ASSIGNMENT:
Give again the lines of the data from its first line through the line with "## Overview". Change nothing.

[Saved data entries]
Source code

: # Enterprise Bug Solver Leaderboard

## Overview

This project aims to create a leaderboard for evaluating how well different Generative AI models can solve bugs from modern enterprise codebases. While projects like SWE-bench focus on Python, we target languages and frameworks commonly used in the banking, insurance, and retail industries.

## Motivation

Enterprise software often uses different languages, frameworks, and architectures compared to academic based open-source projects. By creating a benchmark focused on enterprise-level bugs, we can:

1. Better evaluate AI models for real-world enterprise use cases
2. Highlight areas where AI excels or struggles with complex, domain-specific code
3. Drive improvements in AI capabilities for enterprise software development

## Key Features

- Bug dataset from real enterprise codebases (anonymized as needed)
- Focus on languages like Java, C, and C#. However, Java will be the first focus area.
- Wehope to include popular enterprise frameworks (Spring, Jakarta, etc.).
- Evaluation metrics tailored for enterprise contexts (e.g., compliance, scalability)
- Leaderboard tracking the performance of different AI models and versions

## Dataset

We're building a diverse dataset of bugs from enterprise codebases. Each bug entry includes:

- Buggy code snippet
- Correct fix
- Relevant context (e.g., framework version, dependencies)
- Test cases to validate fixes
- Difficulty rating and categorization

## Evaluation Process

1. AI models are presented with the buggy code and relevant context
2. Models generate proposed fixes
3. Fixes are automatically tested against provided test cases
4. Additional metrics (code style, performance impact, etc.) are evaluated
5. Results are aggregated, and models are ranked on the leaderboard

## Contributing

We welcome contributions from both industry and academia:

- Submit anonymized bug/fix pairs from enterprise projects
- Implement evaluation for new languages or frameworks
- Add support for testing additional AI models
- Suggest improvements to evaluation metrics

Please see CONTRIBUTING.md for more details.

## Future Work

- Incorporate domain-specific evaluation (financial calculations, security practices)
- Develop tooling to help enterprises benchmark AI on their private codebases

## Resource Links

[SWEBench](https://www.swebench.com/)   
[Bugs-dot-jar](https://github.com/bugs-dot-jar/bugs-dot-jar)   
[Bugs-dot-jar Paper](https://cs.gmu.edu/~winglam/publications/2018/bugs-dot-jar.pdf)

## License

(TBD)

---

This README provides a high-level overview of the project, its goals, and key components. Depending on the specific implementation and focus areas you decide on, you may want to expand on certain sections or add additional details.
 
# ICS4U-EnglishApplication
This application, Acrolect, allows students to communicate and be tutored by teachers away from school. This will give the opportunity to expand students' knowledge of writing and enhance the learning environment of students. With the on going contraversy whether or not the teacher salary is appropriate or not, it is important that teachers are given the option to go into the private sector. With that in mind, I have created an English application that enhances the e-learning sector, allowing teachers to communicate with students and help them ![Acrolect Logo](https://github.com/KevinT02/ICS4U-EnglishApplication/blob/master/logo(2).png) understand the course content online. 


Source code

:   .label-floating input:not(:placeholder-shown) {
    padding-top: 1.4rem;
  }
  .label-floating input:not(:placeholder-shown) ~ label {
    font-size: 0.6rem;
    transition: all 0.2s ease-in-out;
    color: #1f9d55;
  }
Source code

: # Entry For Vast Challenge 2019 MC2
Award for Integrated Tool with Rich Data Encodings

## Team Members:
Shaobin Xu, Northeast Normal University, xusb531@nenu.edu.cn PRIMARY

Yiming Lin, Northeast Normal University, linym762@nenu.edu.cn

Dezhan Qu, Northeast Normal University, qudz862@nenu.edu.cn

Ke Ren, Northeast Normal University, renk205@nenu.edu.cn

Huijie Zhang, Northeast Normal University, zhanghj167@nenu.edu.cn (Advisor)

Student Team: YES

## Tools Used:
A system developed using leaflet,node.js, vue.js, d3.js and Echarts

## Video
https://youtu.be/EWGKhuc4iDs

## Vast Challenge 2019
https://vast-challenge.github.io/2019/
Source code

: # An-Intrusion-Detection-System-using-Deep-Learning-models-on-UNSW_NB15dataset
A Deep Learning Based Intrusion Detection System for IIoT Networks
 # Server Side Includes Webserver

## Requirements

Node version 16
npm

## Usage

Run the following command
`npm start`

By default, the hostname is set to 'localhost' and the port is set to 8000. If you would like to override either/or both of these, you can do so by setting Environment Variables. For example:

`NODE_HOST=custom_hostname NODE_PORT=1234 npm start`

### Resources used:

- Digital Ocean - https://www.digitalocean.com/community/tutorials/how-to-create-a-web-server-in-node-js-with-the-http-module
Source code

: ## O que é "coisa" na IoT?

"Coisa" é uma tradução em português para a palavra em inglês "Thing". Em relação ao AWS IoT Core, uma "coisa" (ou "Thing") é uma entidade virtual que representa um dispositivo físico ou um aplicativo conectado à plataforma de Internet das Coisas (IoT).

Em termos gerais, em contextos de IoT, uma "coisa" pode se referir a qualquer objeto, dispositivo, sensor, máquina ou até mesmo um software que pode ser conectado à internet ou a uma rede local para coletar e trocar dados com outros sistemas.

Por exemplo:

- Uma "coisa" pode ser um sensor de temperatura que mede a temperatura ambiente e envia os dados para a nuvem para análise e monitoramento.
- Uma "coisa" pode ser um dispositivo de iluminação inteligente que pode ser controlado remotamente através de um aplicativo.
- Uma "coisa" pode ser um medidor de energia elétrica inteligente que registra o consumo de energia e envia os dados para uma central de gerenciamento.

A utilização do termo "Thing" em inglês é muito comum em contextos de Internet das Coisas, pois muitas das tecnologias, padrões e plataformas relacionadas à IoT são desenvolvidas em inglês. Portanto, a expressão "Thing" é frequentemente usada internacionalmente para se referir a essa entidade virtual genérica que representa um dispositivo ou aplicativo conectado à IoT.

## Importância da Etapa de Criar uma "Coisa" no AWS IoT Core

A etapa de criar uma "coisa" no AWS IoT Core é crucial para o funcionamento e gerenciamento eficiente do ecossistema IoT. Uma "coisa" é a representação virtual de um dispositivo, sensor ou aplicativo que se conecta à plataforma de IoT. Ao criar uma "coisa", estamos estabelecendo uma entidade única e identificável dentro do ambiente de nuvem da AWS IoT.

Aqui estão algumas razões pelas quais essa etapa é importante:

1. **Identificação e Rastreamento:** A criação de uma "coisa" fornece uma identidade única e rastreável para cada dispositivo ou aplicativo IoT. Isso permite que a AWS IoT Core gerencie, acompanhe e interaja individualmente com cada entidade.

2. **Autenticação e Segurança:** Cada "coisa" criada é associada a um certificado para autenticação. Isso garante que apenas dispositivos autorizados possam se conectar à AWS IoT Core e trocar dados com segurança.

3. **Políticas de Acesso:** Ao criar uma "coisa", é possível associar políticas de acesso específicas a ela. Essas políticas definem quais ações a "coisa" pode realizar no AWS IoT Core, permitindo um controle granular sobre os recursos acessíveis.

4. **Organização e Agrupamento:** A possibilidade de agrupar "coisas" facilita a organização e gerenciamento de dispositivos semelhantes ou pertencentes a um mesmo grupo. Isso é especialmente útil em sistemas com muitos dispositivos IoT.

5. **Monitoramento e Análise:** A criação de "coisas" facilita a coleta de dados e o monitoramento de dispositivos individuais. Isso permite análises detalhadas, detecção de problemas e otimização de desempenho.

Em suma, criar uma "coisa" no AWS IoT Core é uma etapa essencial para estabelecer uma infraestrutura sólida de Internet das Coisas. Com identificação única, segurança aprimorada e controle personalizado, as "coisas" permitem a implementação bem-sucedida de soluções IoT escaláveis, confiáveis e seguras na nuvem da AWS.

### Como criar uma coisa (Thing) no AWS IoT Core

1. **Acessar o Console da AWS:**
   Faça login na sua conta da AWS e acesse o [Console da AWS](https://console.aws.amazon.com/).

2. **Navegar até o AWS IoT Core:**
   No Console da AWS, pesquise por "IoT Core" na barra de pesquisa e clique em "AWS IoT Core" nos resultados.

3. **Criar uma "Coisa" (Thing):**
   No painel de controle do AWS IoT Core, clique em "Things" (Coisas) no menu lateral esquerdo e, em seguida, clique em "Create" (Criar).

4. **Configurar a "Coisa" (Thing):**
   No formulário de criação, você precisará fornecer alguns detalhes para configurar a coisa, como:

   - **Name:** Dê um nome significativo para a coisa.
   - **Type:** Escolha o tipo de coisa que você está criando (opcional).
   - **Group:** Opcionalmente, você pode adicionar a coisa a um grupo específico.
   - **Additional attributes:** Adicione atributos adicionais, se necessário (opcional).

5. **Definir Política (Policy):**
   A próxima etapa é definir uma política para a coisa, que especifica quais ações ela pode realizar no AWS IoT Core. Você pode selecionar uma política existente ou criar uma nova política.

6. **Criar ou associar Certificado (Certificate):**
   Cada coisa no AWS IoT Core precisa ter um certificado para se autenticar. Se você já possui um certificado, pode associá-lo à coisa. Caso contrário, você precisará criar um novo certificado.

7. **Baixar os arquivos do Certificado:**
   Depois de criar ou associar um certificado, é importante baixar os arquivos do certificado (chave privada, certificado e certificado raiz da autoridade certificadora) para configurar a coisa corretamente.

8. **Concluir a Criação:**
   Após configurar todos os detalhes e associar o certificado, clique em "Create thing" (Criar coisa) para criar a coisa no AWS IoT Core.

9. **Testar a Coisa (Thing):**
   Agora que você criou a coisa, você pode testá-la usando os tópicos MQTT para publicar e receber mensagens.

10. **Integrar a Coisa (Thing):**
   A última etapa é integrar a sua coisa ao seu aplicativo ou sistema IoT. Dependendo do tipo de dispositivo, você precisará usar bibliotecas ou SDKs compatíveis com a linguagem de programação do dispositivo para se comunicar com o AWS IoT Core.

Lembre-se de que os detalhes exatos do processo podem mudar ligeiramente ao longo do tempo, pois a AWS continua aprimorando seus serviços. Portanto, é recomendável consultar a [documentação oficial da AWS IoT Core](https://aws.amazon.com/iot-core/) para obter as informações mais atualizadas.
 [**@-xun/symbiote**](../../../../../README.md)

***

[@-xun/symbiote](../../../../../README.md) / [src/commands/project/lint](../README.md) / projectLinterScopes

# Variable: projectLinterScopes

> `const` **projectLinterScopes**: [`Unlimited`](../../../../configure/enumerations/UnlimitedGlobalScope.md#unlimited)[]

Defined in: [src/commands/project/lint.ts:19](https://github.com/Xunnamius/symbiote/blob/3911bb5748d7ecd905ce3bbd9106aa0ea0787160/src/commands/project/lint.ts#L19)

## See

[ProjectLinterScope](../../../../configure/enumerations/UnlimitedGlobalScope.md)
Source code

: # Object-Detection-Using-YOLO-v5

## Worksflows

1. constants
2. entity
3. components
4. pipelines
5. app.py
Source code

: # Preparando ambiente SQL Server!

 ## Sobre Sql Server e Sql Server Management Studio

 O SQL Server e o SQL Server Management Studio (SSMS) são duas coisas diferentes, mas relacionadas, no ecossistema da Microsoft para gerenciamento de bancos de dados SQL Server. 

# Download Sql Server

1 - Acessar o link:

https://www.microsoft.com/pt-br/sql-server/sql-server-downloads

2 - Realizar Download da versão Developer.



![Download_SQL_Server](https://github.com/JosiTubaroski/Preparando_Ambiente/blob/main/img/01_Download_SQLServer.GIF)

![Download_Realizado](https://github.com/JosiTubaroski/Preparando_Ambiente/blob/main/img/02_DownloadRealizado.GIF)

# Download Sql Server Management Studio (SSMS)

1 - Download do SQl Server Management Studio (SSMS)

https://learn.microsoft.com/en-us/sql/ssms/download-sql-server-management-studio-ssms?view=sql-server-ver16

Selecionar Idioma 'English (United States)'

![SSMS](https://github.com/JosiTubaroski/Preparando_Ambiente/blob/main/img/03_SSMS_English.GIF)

ANSWER:
Source code

: # Enterprise Bug Solver Leaderboard

## Overview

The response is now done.